The validation results seem good. To make sure, we'll also evaluate our model on the test set.

In [None]:
# Evaluate the model on the test data
loss, acc = model.evaluate(x_test, y_test, batch_size=128)
print(f'Evaluation results: test loss {loss}, test accuracy {acc}\n')

# Generate predictions (probabilities - the output of the last layer) on new data
predictions = model.predict(x_test[:10])
print(f'Predictions {predictions[:3]} \nwith shape {predictions[:3].shape}\n')
print(f'Ground truth: {y_test[:10]}')

Our model gives us a vector of length 10 (the probability of each of the 10 digits). Looking through this is perhaps a bit cumbersome and we might want the most likely digit as an output by default. We could modify our model to output the digit with the highest probability, but we can also extend it by adding a new final layer. This gives us a new model that actually shares weights with the already trained model, which is quite useful!

In [None]:
# Luckily, we already implemented this layer :)
# It gives us the index of the highest value in each row of the input, which is the most probable class of that row.
argmax_layer = ArgMax(name="mnist_argmax")

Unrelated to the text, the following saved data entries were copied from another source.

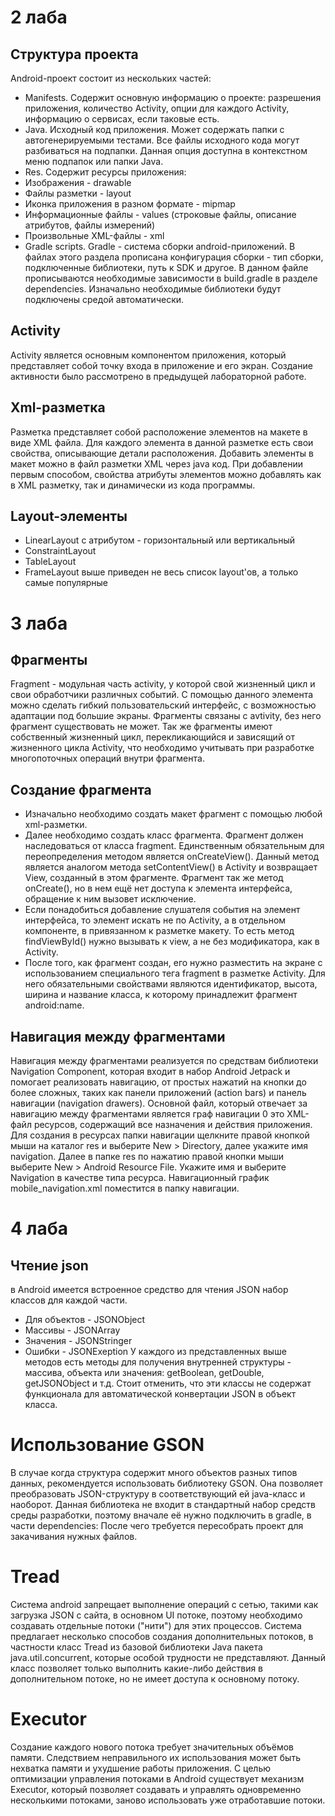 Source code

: # 2 лаба
## Структура проекта
Android-проект состоит из нескольких частей:
- Manifests. Содержит основную информацию о проекте: разрешения приложения, количество Activity, опции для каждого Activity, информацию о сервисах, если таковые есть.
- Java. Исходный код приложения. Может содержать папки с автогенерируемыми тестами. Все файлы исходного кода могут разбиваться на подпапки. Данная опция доступна в контекстном меню подпапок или папки Java.
- Res. Содержит ресурсы приложения:
- Изображения - drawable
- Файлы разметки - layout
- Иконка приложения в разном формате - mipmap
- Информационные файлы - values (строковые файлы, описание атрибутов, файлы измерений)
- Произвольные XML-файлы - xml
- Gradle scripts. Gradle - система сборки android-приложений. В файлах этого раздела прописана конфигурация сборки - тип сборки, подключенные библиотеки, путь к SDK и другое. В данном файле прописываются необходимые зависимости в build.gradle в разделе dependencies. Изначально необходимые библиотеки будут подключены средой автоматически.
## Activity 
Activity является основным компонентом приложения, который представляет собой точку входа в приложение и его экран. 
Создание активности было рассмотрено в предыдущей лабораторной работе. 
## Xml-разметка 
Разметка представляет собой расположение элементов на макете в виде XML файла. Для каждого элемента в данной разметке есть свои свойства, описывающие детали расположения. Добавить элементы в макет можно в файл разметки XML через java код. При добавлении первым способом, свойства атрибуты элементов можно добавлять как в XML разметку, так и динамически из кода программы.
## Layout-элементы
- LinearLayout с атрибутом - горизонтальный или вертикальный
- ConstraintLayout
- TableLayout
- FrameLayout
выше приведен не весь список layout'ов, а только самые популярные
# 3 лаба 
## Фрагменты
Fragment - модульная часть activity, у которой свой жизненный цикл и свои обработчики различных событий. С помощью данного элемента можно сделать гибкий пользовательский интерфейс, с возможностью адаптации под большие экраны. Фрагменты связаны с avtivity, без него фрагмент существовать не может. Так же фрагменты имеют собственный жизненный цикл, перекликающийся и зависящий от жизненного цикла Activity, что необходимо учитывать при разработке многопоточных операций внутри фрагмента.
## Создание фрагмента
- Изначально необходимо создать макет фрагмент с помощью любой xml-разметки.
- Далее необходимо создать класс фрагмента. Фрагмент должен наследоваться от класса fragment. Единственным обязательным для переопределения методом является onCreateView(). Данный метод является аналогом метода setContentView() в Activity и возвращает View, созданный в этом фрагменте. Фрагмент так же метод onCreate(), но в нем ещё нет доступа к элемента интерфейса, обращение к ним вызовет исключение.
- Если понадобиться добавление слушателя события на элемент интерфейса, то элемент искать не по Activity, а в отдельном компоненте, в привязанном к разметке макету. То есть метод findViewById() нужно вызывать к view, а не без модификатора, как в Activity.
- После того, как фрагмент создан, его нужно разместить на экране с использованием специального тега fragment в разметке Activity. Для него обязательными свойствами являются идентификатор, высота, ширина и название класса, к которому принадлежит фрагмент android:name.
## Навигация между фрагментами
Навигация между фрагментами реализуется по средствам библиотеки Navigation Component, которая входит в набор Android Jetpack и помогает реализовать навигацию, от простых нажатий на кнопки до более сложных, таких как  панели приложений (action bars) и панель навигации (navigation drawers).
Основной файл, который отвечает за навигацию между фрагментами является граф навигации 0 это XML-файл ресурсов, содержащий все назначения и действия приложения. Для создания в ресурсах папки навигации щелкните правой кнопкой мыши  на каталог res и выберите New > Directory, далее укажите имя navigation. Далее в папке res по нажатию правой кнопки мыши выберите New > Android Resource File. Укажите имя и выберите Navigation в качестве типа ресурса. Навигационный график mobile_navigation.xml поместится в папку навигации.
# 4 лаба
## Чтение json
в Android имеется встроенное средство для чтения JSON набор классов для каждой части. 
- Для объектов - JSONObject
- Массивы - JSONArray
- Значения - JSONStringer 
- Ошибки - JSONExeption 
У каждого из представленных выше методов есть методы для получения внутренней структуры - массива, объекта или значения: getBoolean, getDouble, getJSONObject и т.д. Стоит отменить, что эти классы не содержат функционала для автоматической конвертации JSON в объект класса.
# Использование GSON
В случае когда структура содержит много объектов разных типов данных, рекомендуется использовать библиотеку GSON. Она позволяет преобразовать  JSON-структуру в соответствующий ей java-класс и наоборот. Данная библиотека не входит в стандартный набор средств среды разработки, поэтому вначале её нужно подключить в gradle, в части dependencies: После чего требуется пересобрать проект для закачивания нужных файлов.
# Tread
Система android запрещает выполнение операций с сетью, такими как загрузка JSON с сайта, в основном UI потоке, поэтому необходимо создавать отдельные потоки ("нити") для этих процессов. Система предлагает несколько способов создания дополнительных потоков, в частности класс Tread из базовой библиотеки Java пакета java.util.concurrent, которые особой трудности не представляют. Данный класс позволяет только выполнить какие-либо действия в дополнительном потоке, но не имеет доступа к основному потоку.
# Executor
Создание каждого нового потока требует значительных объёмов памяти. 
Следствием неправильного их использования может быть нехватка памяти и ухудшение работы приложения. С целью оптимизации управления потоками в Android существует механизм Executor, который позволяет создавать и управлять одновременно несколькими потоками, заново использовать уже отработавшие потоки.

# Reuse the already trained model by calling the argmax layer on its output
model_class_pred = models.Model(inputs=inputs, outputs=argmax_layer(model.output), name="mnist_class_pred_model")
model_class_pred.summary()

print(f'Class predictions: {model_class_pred.predict(x_test[:10])}')

We got our predictions in the form of class labels. Looking above, we can see that they look fairly close to the truth.

### Going further
The [Keras API docs](https://www.tensorflow.org/api_docs/python/tf/keras) are pretty nice and contain a lot more material - definitely check out the list of layers. And even if you can't find something you need - it's easy to create your own layer, metric or loss function with plain TF operations.